• Input records
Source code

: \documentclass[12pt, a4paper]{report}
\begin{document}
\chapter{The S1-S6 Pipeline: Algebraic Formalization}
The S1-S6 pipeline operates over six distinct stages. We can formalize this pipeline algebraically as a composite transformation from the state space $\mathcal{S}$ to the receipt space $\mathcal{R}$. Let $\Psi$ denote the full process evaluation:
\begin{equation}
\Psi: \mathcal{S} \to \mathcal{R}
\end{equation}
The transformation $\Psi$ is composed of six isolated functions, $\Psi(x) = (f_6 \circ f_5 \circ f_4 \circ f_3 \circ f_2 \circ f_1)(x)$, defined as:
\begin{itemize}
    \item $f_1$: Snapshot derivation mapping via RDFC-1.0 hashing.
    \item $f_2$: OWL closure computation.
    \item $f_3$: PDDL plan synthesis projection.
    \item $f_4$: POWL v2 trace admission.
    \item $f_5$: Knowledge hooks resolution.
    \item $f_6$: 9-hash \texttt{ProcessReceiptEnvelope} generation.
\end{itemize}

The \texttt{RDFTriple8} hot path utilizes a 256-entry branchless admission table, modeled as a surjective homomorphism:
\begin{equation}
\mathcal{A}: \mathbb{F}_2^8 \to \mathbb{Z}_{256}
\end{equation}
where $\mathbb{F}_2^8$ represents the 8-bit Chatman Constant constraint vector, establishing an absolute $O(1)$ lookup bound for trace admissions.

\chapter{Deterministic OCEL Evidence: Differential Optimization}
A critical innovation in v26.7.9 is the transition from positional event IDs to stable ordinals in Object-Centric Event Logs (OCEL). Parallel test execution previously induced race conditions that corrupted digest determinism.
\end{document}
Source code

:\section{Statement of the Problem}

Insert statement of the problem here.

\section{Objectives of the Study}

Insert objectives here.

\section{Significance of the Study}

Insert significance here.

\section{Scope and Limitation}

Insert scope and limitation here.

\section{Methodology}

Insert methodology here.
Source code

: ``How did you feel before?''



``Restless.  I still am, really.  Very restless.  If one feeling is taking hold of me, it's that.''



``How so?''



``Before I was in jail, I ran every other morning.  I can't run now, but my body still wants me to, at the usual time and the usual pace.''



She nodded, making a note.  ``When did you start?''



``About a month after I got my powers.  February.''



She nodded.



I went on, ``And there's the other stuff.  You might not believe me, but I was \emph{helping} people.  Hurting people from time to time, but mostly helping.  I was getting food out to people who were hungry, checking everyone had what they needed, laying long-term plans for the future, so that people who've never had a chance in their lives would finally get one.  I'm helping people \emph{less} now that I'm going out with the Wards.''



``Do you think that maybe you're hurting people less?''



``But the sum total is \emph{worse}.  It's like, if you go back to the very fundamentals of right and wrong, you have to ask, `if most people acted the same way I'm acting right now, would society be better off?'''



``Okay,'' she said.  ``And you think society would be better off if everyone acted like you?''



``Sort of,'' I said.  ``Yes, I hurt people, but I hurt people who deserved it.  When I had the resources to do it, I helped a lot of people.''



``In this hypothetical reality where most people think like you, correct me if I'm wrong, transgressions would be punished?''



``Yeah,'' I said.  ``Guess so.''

• Assignment
Write each line above out exactly.

• Result
Source code

: \documentclass[12pt, a4paper]{report}
\begin{document}
\chapter{The S1-S6 Pipeline: Algebraic Formalization}
The S1-S6 pipeline operates over six distinct stages. We can formalize this pipeline algebraically as a composite transformation from the state space $\mathcal{S}$ to the receipt space $\mathcal{R}$. Let $\Psi$ denote the full process evaluation:
\begin{equation}
\Psi: \mathcal{S} \to \mathcal{R}
\end{equation}
The transformation $\Psi$ is composed of six isolated functions, $\Psi(x) = (f_6 \circ f_5 \circ f_4 \circ f_3 \circ f_2 \circ f_1)(x)$, defined as:
\begin{itemize}
    \item $f_1$: Snapshot derivation mapping via RDFC-1.0 hashing.
    \item $f_2$: OWL closure computation.
    \item $f_3$: PDDL plan synthesis projection.
    \item $f_4$: POWL v2 trace admission.
    \item $f_5$: Knowledge hooks resolution.
    \item $f_6$: 9-hash \texttt{ProcessReceiptEnvelope} generation.
\end{itemize}

The \texttt{RDFTriple8} hot path utilizes a 256-entry branchless admission table, modeled as a surjective homomorphism:
\begin{equation}
\mathcal{A}: \mathbb{F}_2^8 \to \mathbb{Z}_{256}
\end{equation}
where $\mathbb{F}_2^8$ represents the 8-bit Chatman Constant constraint vector, establishing an absolute $O(1)$ lookup bound for trace admissions.

\chapter{Deterministic OCEL Evidence: Differential Optimization}
A critical innovation in v26.7.9 is the transition from positional event IDs to stable ordinals in Object-Centric Event Logs (OCEL). Parallel test execution previously induced race conditions that corrupted digest determinism.
\end{document}
Source code

:\section{Statement of the Problem}

Insert statement of the problem here.

\section{Objectives of the Study}

Insert objectives here.

\section{Significance of the Study}

Insert significance here.

\section{Scope and Limitation}

Insert scope and limitation here.

\section{Methodology}

Insert methodology here.
Source code

: ``How did you feel before?''



``Restless.  I still am, really.  Very restless.  If one feeling is taking hold of me, it's that.''



``How so?''



``Before I was in jail, I ran every other morning.  I can't run now, but my body still wants me to, at the usual time and the usual pace.''



She nodded, making a note.  ``When did you start?''



``About a month after I got my powers.  February.''



She nodded.



I went on, ``And there's the other stuff.  You might not believe me, but I was \emph{helping} people.  Hurting people from time to time, but mostly helping.  I was getting food out to people who were hungry, checking everyone had what they needed, laying long-term plans for the future, so that people who've never had a chance in their lives would finally get one.  I'm helping people \emph{less} now that I'm going out with the Wards.''



``Do you think that maybe you're hurting people less?''



``But the sum total is \emph{worse}.  It's like, if you go back to the very fundamentals of right and wrong, you have to ask, `if most people acted the same way I'm acting right now, would society be better off?'''



``Okay,'' she said.  ``And you think society would be better off if everyone acted like you?''



``Sort of,'' I said.  ``Yes, I hurt people, but I hurt people who deserved it.  When I had the resources to do it, I helped a lot of people.''



``In this hypothetical reality where most people think like you, correct me if I'm wrong, transgressions would be punished?''



``Yeah,'' I said.  ``Guess so.''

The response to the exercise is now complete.